A few days ago, I was praying the Midday Prayer of the Divine Office, and I was struck by the juxtaposition of two of the psalms slated for that day (Wednesday, 31st week of ordinary time). First there was this part of Psalm 70:
O God, make haste to my rescue,
Lord, come to my aid!
Let there be shame and confusion
on those who seek my life.
O let them turn back in confusion,
who delight in my harm,
let them retreat, covered with shame,
who jeer at my lot.
Which was shortly followed by an excerpt form Psalm 75 which included:
For neither from the east nor from the west,
nor from desert or mountains comes judgment,
but God himself is the judge.
One he humbles, another he exalts.
The Lord holds a cup in his hand,
full of wine, foaming and spiced.
He pours it; they drink it to the dregs:
all the wicked on the earth must drain it.
Begging for shame and confusion on the wicked is a long way from asking that they be punished or obliterated. Shame is the natural feeling of the bully or the sinner, but usually, we try and find a way to twist away from that feeling, as quickly as we’d pull our hand back from a stove. I can flinch from a still-hot burner, because it is not part of myself, but I’ve already gone a fair way into confusion when I try to disassociate from my own actions and their consequences.

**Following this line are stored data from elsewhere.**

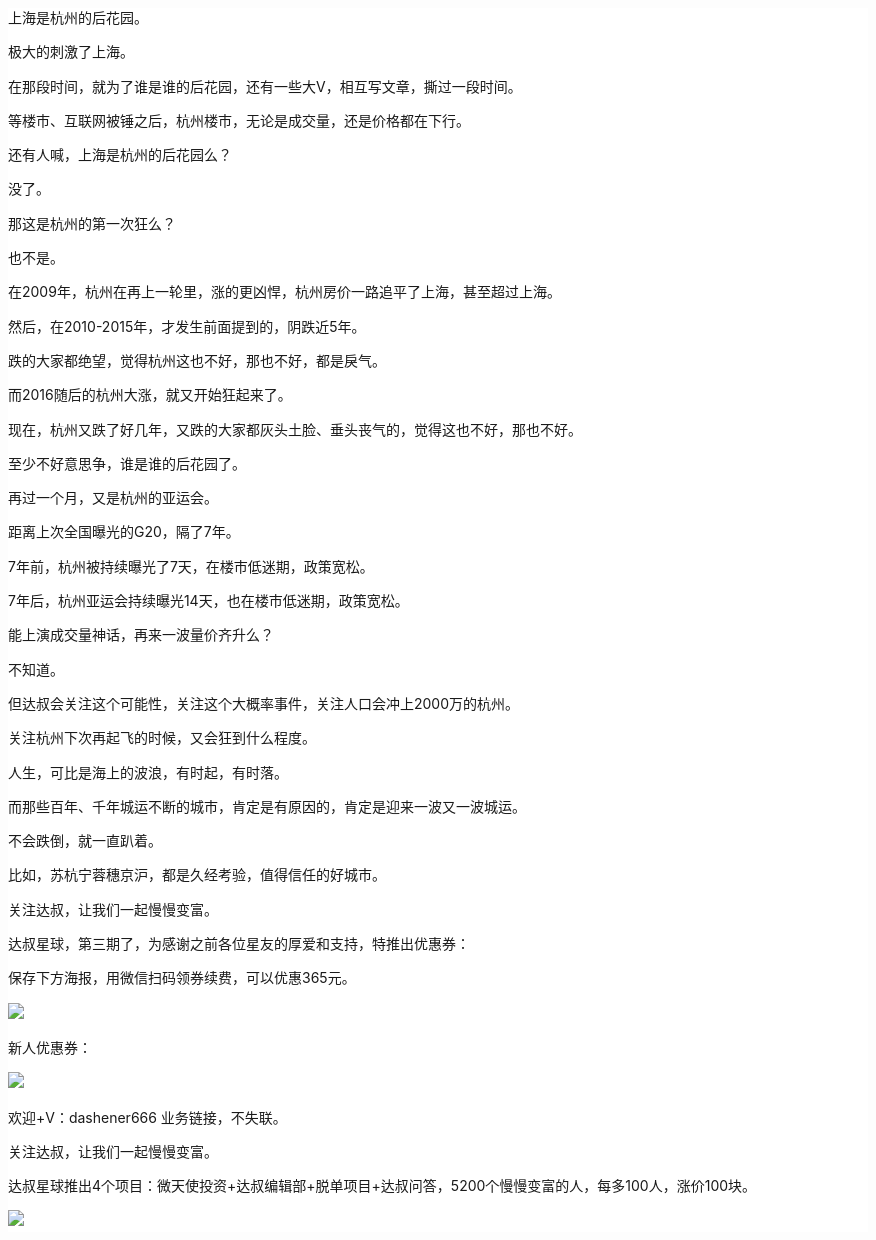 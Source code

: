 上海是杭州的后花园。  

极大的刺激了上海。  

在那段时间，就为了谁是谁的后花园，还有一些大V，相互写文章，撕过一段时间。  

等楼市、互联网被锤之后，杭州楼市，无论是成交量，还是价格都在下行。

还有人喊，上海是杭州的后花园么？

没了。  

那这是杭州的第一次狂么？  

也不是。

在2009年，杭州在再上一轮里，涨的更凶悍，杭州房价一路追平了上海，甚至超过上海。

然后，在2010-2015年，才发生前面提到的，阴跌近5年。  

跌的大家都绝望，觉得杭州这也不好，那也不好，都是戾气。

而2016随后的杭州大涨，就又开始狂起来了。

现在，杭州又跌了好几年，又跌的大家都灰头土脸、垂头丧气的，觉得这也不好，那也不好。  

至少不好意思争，谁是谁的后花园了。  

再过一个月，又是杭州的亚运会。

距离上次全国曝光的G20，隔了7年。  

7年前，杭州被持续曝光了7天，在楼市低迷期，政策宽松。  

7年后，杭州亚运会持续曝光14天，也在楼市低迷期，政策宽松。  

能上演成交量神话，再来一波量价齐升么？  

不知道。

但达叔会关注这个可能性，关注这个大概率事件，关注人口会冲上2000万的杭州。

关注杭州下次再起飞的时候，又会狂到什么程度。

人生，可比是海上的波浪，有时起，有时落。  

而那些百年、千年城运不断的城市，肯定是有原因的，肯定是迎来一波又一波城运。

不会跌倒，就一直趴着。  

比如，苏杭宁蓉穗京沪，都是久经考验，值得信任的好城市。  

关注达叔，让我们一起慢慢变富。  

达叔星球，第三期了，为感谢之前各位星友的厚爱和支持，特推出优惠券：  

保存下方海报，用微信扫码领券续费，可以优惠365元。

![](https://mmbiz.qpic.cn/mmbiz_png/MAUQjpXpKc2mzuHVJ5nesiaG65EtG4kicPgGg8VBf8Fka894XMwGWr4tdI0T3aJof8fsGLibdGvU2TNB65Op5PM8A/640?wx_fmt=png)

新人优惠券：  

![](https://mmbiz.qpic.cn/mmbiz_png/MAUQjpXpKc2mzuHVJ5nesiaG65EtG4kicPEB8Dfas19kPicKHKfpQDoJNQ1yAfltafJWy3rmrEfF9RqPHF5hgIdTg/640?wx_fmt=png)

欢迎+V：dashener666 业务链接，不失联。

  

关注达叔，让我们一起慢慢变富。

达叔星球推出4个项目：微天使投资+达叔编辑部+脱单项目+达叔问答，5200个慢慢变富的人，每多100人，涨价100块。

![](https://mmbiz.qpic.cn/mmbiz_jpg/7jriahnMs10LcEot1GkBPa7BXh0V8jDZeAVTtIvX8nhP84UCW4F6dTgCXjpwDo4sjSSTUJjL3KAxh0nnfNFH8wA/640?wx_fmt=jpeg)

Of course, when I say this is what I’d prefer, I mean it’s what I’d prefer in the abstract. Preferring it in the everyday is still a struggle. So I find a kind of strange hope in the second psalm included in that day’s prayer. In this section, when the psalmist speaks of judgment, he tells us that the Lord will humble the wicked, but the means of their justice is baffling.
God offers them a cup of wine, which, for Catholics, always has eucharistic undertones, and bids us to drink fully. None of the lines that follow tell us that the wicked will choke on it or find it turns to ashes on their tongues. But it doesn’t take much work to imagine straining to accept mercy, or that humbling judgement might take the form of showing you what was always available to you, if you’d only stopped contorting yourself away from confusion, shame, and honesty.
In the first and second psalm, deliverance looks like punishment, until you’ve come out on the other side and can give thanks for the confusion that stayed your hand before you struck a blow or the shame that came just in time to keep you from speaking uncharitably or the mercy that followed you all the way to the end of the world, asking of you only that you accept the wholeness that you were meant for, even if it means acknowledging that you spurned this peace for your whole life… up to now.